Reconstruction of surface pressure fields from scatterometer wind fields: testing on measurements in the Gulf of Finland
|Author(s)||Monzikova A. K.1, Kudryavtsev V.N.1, Chapron Bertrand2|
|Affiliation(s)||1 : Russian State Hydrometeorological University, St. Petersburg 195196, Russia
2 : Institut Français de Recherche pour l’Exploitation de la Mer (IFREMER) Plouzané 29280, France
|Source||Sovremennye problemy distantsionnogo zondirovaniya Zemli iz kosmosaCurrent problems in remote sensing of the Earth from space (2411-0280) (Space Research Institute RAS), 2016 , Vol. 13 , N. 6 , P. 86-98|
|Note||Article en russe|
|Keyword(s)||Gulf of Finland, scatterometer, planetary boundary layer|
In this paper the method for reconstruction of surface pressure from satellite scatterometer measurements is discussed and tested.

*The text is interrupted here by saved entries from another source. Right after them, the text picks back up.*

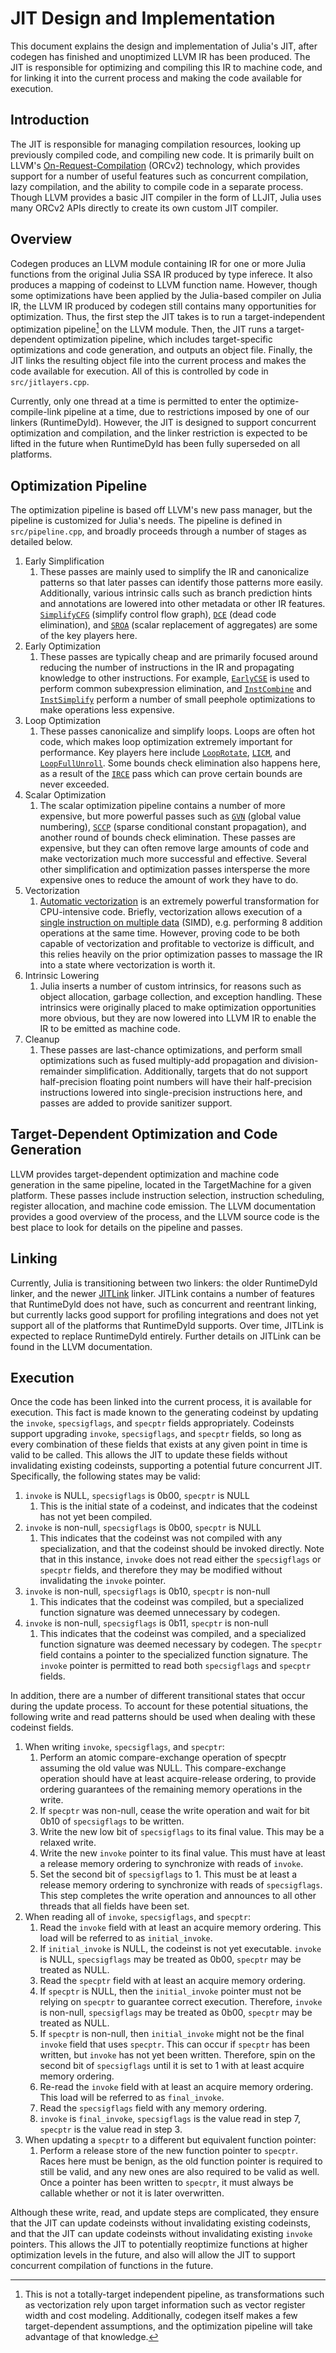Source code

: # JIT Design and Implementation

This document explains the design and implementation of Julia's JIT, after codegen has finished and unoptimized LLVM IR has been produced. The JIT is responsible for optimizing and compiling this IR to machine code, and for linking it into the current process and making the code available for execution.

## Introduction

The JIT is responsible for managing compilation resources, looking up previously compiled code, and compiling new code. It is primarily built on LLVM's [On-Request-Compilation](https://llvm.org/docs/ORCv2.html) (ORCv2) technology, which provides support for a number of useful features such as concurrent compilation, lazy compilation, and the ability to compile code in a separate process. Though LLVM provides a basic JIT compiler in the form of LLJIT, Julia uses many ORCv2 APIs directly to create its own custom JIT compiler.

## Overview

Codegen produces an LLVM module containing IR for one or more Julia functions from the original Julia SSA IR produced by type inferece. It also produces a mapping of codeinst to LLVM function name. However, though some optimizations have been applied by the Julia-based compiler on Julia IR, the LLVM IR produced by codegen still contains many opportunities for optimization. Thus, the first step the JIT takes is to run a target-independent optimization pipeline[^tdp] on the LLVM module. Then, the JIT runs a target-dependent optimization pipeline, which includes target-specific optimizations and code generation, and outputs an object file. Finally, the JIT links the resulting object file into the current process and makes the code available for execution. All of this is controlled by code in `src/jitlayers.cpp`.

[^tdp]: This is not a totally-target independent pipeline, as transformations such as vectorization rely upon target information such as vector register width and cost modeling. Additionally, codegen itself makes a few target-dependent assumptions, and the optimization pipeline will take advantage of that knowledge.

Currently, only one thread at a time is permitted to enter the optimize-compile-link pipeline at a time, due to restrictions imposed by one of our linkers (RuntimeDyld). However, the JIT is designed to support concurrent optimization and compilation, and the linker restriction is expected to be lifted in the future when RuntimeDyld has been fully superseded on all platforms.

## Optimization Pipeline

The optimization pipeline is based off LLVM's new pass manager, but the pipeline is customized for Julia's needs. The pipeline is defined in `src/pipeline.cpp`, and broadly proceeds through a number of stages as detailed below.

1. Early Simplification
   1. These passes are mainly used to simplify the IR and canonicalize patterns so that later passes can identify those patterns more easily. Additionally, various intrinsic calls such as branch prediction hints and annotations are lowered into other metadata or other IR features. [`SimplifyCFG`](https://llvm.org/docs/Passes.html#simplifycfg-simplify-the-cfg) (simplify control flow graph), [`DCE`](https://llvm.org/docs/Passes.html#dce-dead-code-elimination) (dead code elimination), and [`SROA`](https://llvm.org/docs/Passes.html#sroa-scalar-replacement-of-aggregates) (scalar replacement of aggregates) are some of the key players here.
2. Early Optimization
   1. These passes are typically cheap and are primarily focused around reducing the number of instructions in the IR and propagating knowledge to other instructions. For example, [`EarlyCSE`](https://en.wikipedia.org/wiki/Common_subexpression_elimination) is used to perform common subexpression elimination, and [`InstCombine`](https://llvm.org/docs/Passes.html#instcombine-combine-redundant-instructions) and [`InstSimplify`](https://llvm.org/doxygen/classllvm_1_1InstSimplifyPass.html#details) perform a number of small peephole optimizations to make operations less expensive.
3. Loop Optimization
   1. These passes canonicalize and simplify loops. Loops are often hot code, which makes loop optimization extremely important for performance. Key players here include [`LoopRotate`](https://llvm.org/docs/Passes.html#loop-rotate-rotate-loops), [`LICM`](https://llvm.org/docs/Passes.html#licm-loop-invariant-code-motion), and [`LoopFullUnroll`](https://llvm.org/docs/Passes.html#loop-unroll-unroll-loops). Some bounds check elimination also happens here, as a result of the [`IRCE`](https://llvm.org/doxygen/InductiveRangeCheckElimination_8cpp_source.html) pass which can prove certain bounds are never exceeded.
4. Scalar Optimization
   1. The scalar optimization pipeline contains a number of more expensive, but more powerful passes such as [`GVN`](https://llvm.org/docs/Passes.html#gvn-global-value-numbering) (global value numbering), [`SCCP`](https://llvm.org/docs/Passes.html#sccp-sparse-conditional-constant-propagation) (sparse conditional constant propagation), and another round of bounds check elimination. These passes are expensive, but they can often remove large amounts of code and make vectorization much more successful and effective. Several other simplification and optimization passes intersperse the more expensive ones to reduce the amount of work they have to do.
5. Vectorization
   1. [Automatic vectorization](https://en.wikipedia.org/wiki/Automatic_vectorization) is an extremely powerful transformation for CPU-intensive code. Briefly, vectorization allows execution of a [single instruction on multiple data](https://en.wikipedia.org/wiki/Single_instruction,_multiple_data) (SIMD), e.g. performing 8 addition operations at the same time. However, proving code to be both capable of vectorization and profitable to vectorize is difficult, and this relies heavily on the prior optimization passes to massage the IR into a state where vectorization is worth it.
6. Intrinsic Lowering
   1. Julia inserts a number of custom intrinsics, for reasons such as object allocation, garbage collection, and exception handling. These intrinsics were originally placed to make optimization opportunities more obvious, but they are now lowered into LLVM IR to enable the IR to be emitted as machine code.
7. Cleanup
   1. These passes are last-chance optimizations, and perform small optimizations such as fused multiply-add propagation and division-remainder simplification. Additionally, targets that do not support half-precision floating point numbers will have their half-precision instructions lowered into single-precision instructions here, and passes are added to provide sanitizer support.

## Target-Dependent Optimization and Code Generation

LLVM provides target-dependent optimization and machine code generation in the same pipeline, located in the TargetMachine for a given platform. These passes include instruction selection, instruction scheduling, register allocation, and machine code emission. The LLVM documentation provides a good overview of the process, and the LLVM source code is the best place to look for details on the pipeline and passes.

## Linking

Currently, Julia is transitioning between two linkers: the older RuntimeDyld linker, and the newer [JITLink](https://llvm.org/docs/JITLink.html) linker. JITLink contains a number of features that RuntimeDyld does not have, such as concurrent and reentrant linking, but currently lacks good support for profiling integrations and does not yet support all of the platforms that RuntimeDyld supports. Over time, JITLink is expected to replace RuntimeDyld entirely. Further details on JITLink can be found in the LLVM documentation.

## Execution

Once the code has been linked into the current process, it is available for execution. This fact is made known to the generating codeinst by updating the `invoke`, `specsigflags`, and `specptr` fields appropriately. Codeinsts support upgrading `invoke`, `specsigflags`, and `specptr` fields, so long as every combination of these fields that exists at any given point in time is valid to be called. This allows the JIT to update these fields without invalidating existing codeinsts, supporting a potential future concurrent JIT. Specifically, the following states may be valid:
1. `invoke` is NULL, `specsigflags` is 0b00, `specptr` is NULL
   1. This is the initial state of a codeinst, and indicates that the codeinst has not yet been compiled.
2. `invoke` is non-null, `specsigflags` is 0b00, `specptr` is NULL
   1. This indicates that the codeinst was not compiled with any specialization, and that the codeinst should be invoked directly. Note that in this instance, `invoke` does not read either the `specsigflags` or `specptr` fields, and therefore they may be modified without invalidating the `invoke` pointer.
3. `invoke` is non-null, `specsigflags` is 0b10, `specptr` is non-null
   1. This indicates that the codeinst was compiled, but a specialized function signature was deemed unnecessary by codegen.
4. `invoke` is non-null, `specsigflags` is 0b11, `specptr` is non-null
   1. This indicates that the codeinst was compiled, and a specialized function signature was deemed necessary by codegen. The `specptr` field contains a pointer to the specialized function signature. The `invoke` pointer is permitted to read both `specsigflags` and `specptr` fields.

In addition, there are a number of different transitional states that occur during the update process. To account for these potential situations, the following write and read patterns should be used when dealing with these codeinst fields.

1. When writing `invoke`, `specsigflags`, and `specptr`:
      1. Perform an atomic compare-exchange operation of specptr assuming the old value was NULL. This compare-exchange operation should have at least acquire-release ordering, to provide ordering guarantees of the remaining memory operations in the write.
      2. If `specptr` was non-null, cease the write operation and wait for bit 0b10 of `specsigflags` to be written.
      3. Write the new low bit of `specsigflags` to its final value. This may be a relaxed write.
      4. Write the new `invoke` pointer to its final value. This must have at least a release memory ordering to synchronize with reads of `invoke`.
      5. Set the second bit of `specsigflags` to 1. This must be at least a release memory ordering to synchronize with reads of `specsigflags`. This step completes the write operation and announces to all other threads that all fields have been set.
2. When reading all of `invoke`, `specsigflags`, and `specptr`:
   1. Read the `invoke` field with at least an acquire memory ordering. This load will be referred to as `initial_invoke`.
   2. If `initial_invoke` is NULL, the codeinst is not yet executable. `invoke` is NULL, `specsigflags` may be treated as 0b00, `specptr` may be treated as NULL.
   3. Read the `specptr` field with at least an acquire memory ordering.
   4. If `specptr` is NULL, then the `initial_invoke` pointer must not be relying on `specptr` to guarantee correct execution. Therefore, `invoke` is non-null, `specsigflags` may be treated as 0b00, `specptr` may be treated as NULL.
   5. If `specptr` is non-null, then `initial_invoke` might not be the final `invoke` field that uses `specptr`. This can occur if `specptr` has been written, but `invoke` has not yet been written. Therefore, spin on the second bit of `specsigflags` until it is set to 1 with at least acquire memory ordering.
   6. Re-read the `invoke` field with at least an acquire memory ordering. This load will be referred to as `final_invoke`.
   7. Read the `specsigflags` field with any memory ordering.
   8. `invoke` is `final_invoke`, `specsigflags` is the value read in step 7, `specptr` is the value read in step 3.
3. When updating a `specptr` to a different but equivalent function pointer:
   1. Perform a release store of the new function pointer to `specptr`. Races here must be benign, as the old function pointer is required to still be valid, and any new ones are also required to be valid as well. Once a pointer has been written to `specptr`, it must always be callable whether or not it is later overwritten.

Although these write, read, and update steps are complicated, they ensure that the JIT can update codeinsts without invalidating existing codeinsts, and that the JIT can update codeinsts without invalidating existing `invoke` pointers. This allows the JIT to potentially reoptimize functions at higher optimization levels in the future, and also will allow the JIT to support concurrent compilation of functions in the future.
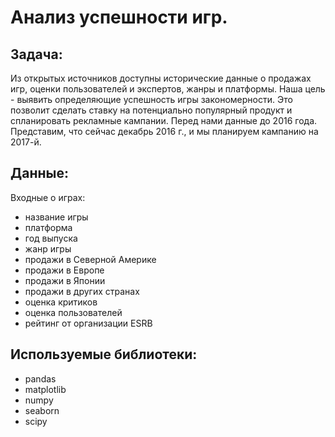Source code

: # Анализ успешности игр.

## Задача:

Из открытых источников доступны исторические данные о продажах игр, оценки пользователей и экспертов, жанры и платформы. Наша цель - выявить определяющие успешность игры закономерности. Это позволит сделать ставку на потенциально популярный продукт и спланировать рекламные кампании.
Перед нами данные до 2016 года. Представим, что сейчас декабрь 2016 г., и мы планируем кампанию на 2017-й.

## Данные:
Входные о играх:
- название игры
- платформа
- год выпуска
- жанр игры
- продажи в Северной Америке
- продажи в Европе
- продажи в Японии
- продажи в других странах
- оценка критиков
- оценка пользователей
- рейтинг от организации ESRB

## Используемые библиотеки:
- pandas
- matplotlib
- numpy
- seaborn
- scipy

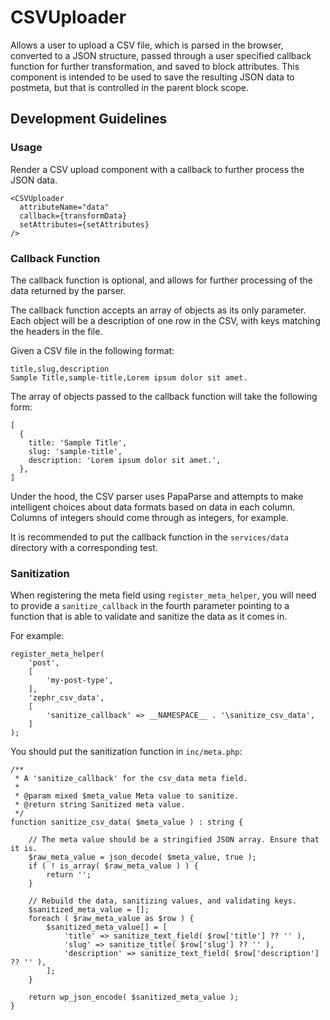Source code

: # CSVUploader

Allows a user to upload a CSV file, which is parsed in the browser, converted to a JSON structure, passed through a user specified callback function for further transformation, and saved to block attributes. This component is intended to be used to save the resulting JSON data to postmeta, but that is controlled in the parent block scope.

## Development Guidelines

### Usage

Render a CSV upload component with a callback to further process the JSON data.

    <CSVUploader
      attributeName="data"
      callback={transformData}
      setAttributes={setAttributes}
    />

### Callback Function

The callback function is optional, and allows for further processing of the data returned by the parser.

The callback function accepts an array of objects as its only parameter. Each object will be a description of one row in the CSV, with keys matching the headers in the file.

Given a CSV file in the following format:

    title,slug,description
    Sample Title,sample-title,Lorem ipsum dolor sit amet.

The array of objects passed to the callback function will take the following form:

    [
      {
        title: 'Sample Title',
        slug: 'sample-title',
        description: 'Lorem ipsum dolor sit amet.',
      },
    ]

Under the hood, the CSV parser uses PapaParse and attempts to make intelligent choices about data formats based on data in each column. Columns of integers should come through as integers, for example.

It is recommended to put the callback function in the `services/data` directory with a corresponding test.

### Sanitization

When registering the meta field using `register_meta_helper`, you will need to provide a `sanitize_callback` in the fourth parameter pointing to a function that is able to validate and sanitize the data as it comes in.

For example:

    register_meta_helper(
        'post',
        [
            'my-post-type',
        ],
        'zephr_csv_data',
        [
            'sanitize_callback' => __NAMESPACE__ . '\sanitize_csv_data',
        ]
    );

You should put the sanitization function in `inc/meta.php`:

    /**
     * A 'sanitize_callback' for the csv_data meta field.
     *
     * @param mixed $meta_value Meta value to sanitize.
     * @return string Sanitized meta value.
     */
    function sanitize_csv_data( $meta_value ) : string {

        // The meta value should be a stringified JSON array. Ensure that it is.
        $raw_meta_value = json_decode( $meta_value, true );
        if ( ! is_array( $raw_meta_value ) ) {
            return '';
        }

        // Rebuild the data, sanitizing values, and validating keys.
        $sanitized_meta_value = [];
        foreach ( $raw_meta_value as $row ) {
            $sanitized_meta_value[] = [
                'title' => sanitize_text_field( $row['title'] ?? '' ),
                'slug' => sanitize_title( $row['slug'] ?? '' ),
                'description' => sanitize_text_field( $row['description'] ?? '' ),
            ];
        }

        return wp_json_encode( $sanitized_meta_value );
    }

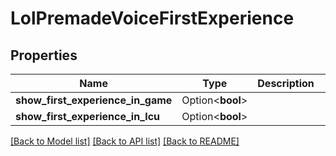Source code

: # LolPremadeVoiceFirstExperience

## Properties

Name | Type | Description | Notes
------------ | ------------- | ------------- | -------------
**show_first_experience_in_game** | Option<**bool**> |  | [optional]
**show_first_experience_in_lcu** | Option<**bool**> |  | [optional]

[[Back to Model list]](../README.md#documentation-for-models) [[Back to API list]](../README.md#documentation-for-api-endpoints) [[Back to README]](../README.md)


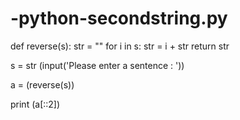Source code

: # -python-secondstring.py
def reverse(s): 
  str = "" 
  for i in s: 
    str = i + str
  return str
  
s = str (input('Please enter a sentence : '))
  
a = (reverse(s))

print (a[::2])
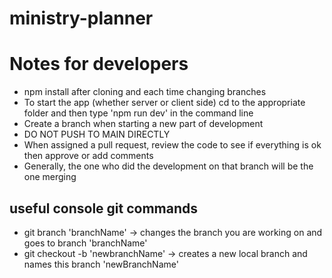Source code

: # ministry-planner
# Notes for developers
- npm install after cloning and each time changing branches
- To start the app (whether server or client side) cd to the appropriate folder and then type 'npm run dev' in the command line
- Create a branch when starting a new part of development
- DO NOT PUSH TO MAIN DIRECTLY 
- When assigned a pull request, review the code to see if everything is ok then approve or add comments 
- Generally, the one who did the development on that branch will be the one merging 

## useful console git commands
- git branch 'branchName' -> changes the branch you are working on and goes to branch 'branchName'
- git checkout -b 'newbranchName' -> creates a new local branch and names this branch 'newBranchName'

The method is based on the resistance laws of the planetary boundary layer (PBL), the input parameter of which is the scatterometer surface wind speed and the output – reconstructed geostrophic wind. The method is tested on the base of satellite and in situ measurements over the Gulf of Finland. The surface pressure measurements from the coastal weather stations are used as the in situ data. It was found that the geostrophic wind reconstructed from scatterometer data is lower than the geostrophic wind retrieved from pressure gradients. This is most likely caused by a feature of PBL development over the water surface when the wind speed at the upper boundary of the PBL, which is developed over the water surface, does not reach the “real” geostrophic wind speed of PBL over land. Introduction of a correction taking into account the difference between the wind speed at the upper boundary of PBL over the water surface of the “true” geostrophic speed allows to bring reconstructed from satellite measurements pressure gradients into compliance with those obtained from weather stations measurements. Taking into account the correction, the accuracy of the pressure gradient reconstruction in terms of geostrophic wind speed is within plus or minus 3 m/s, and that of direction – plus or minus 20 degrees.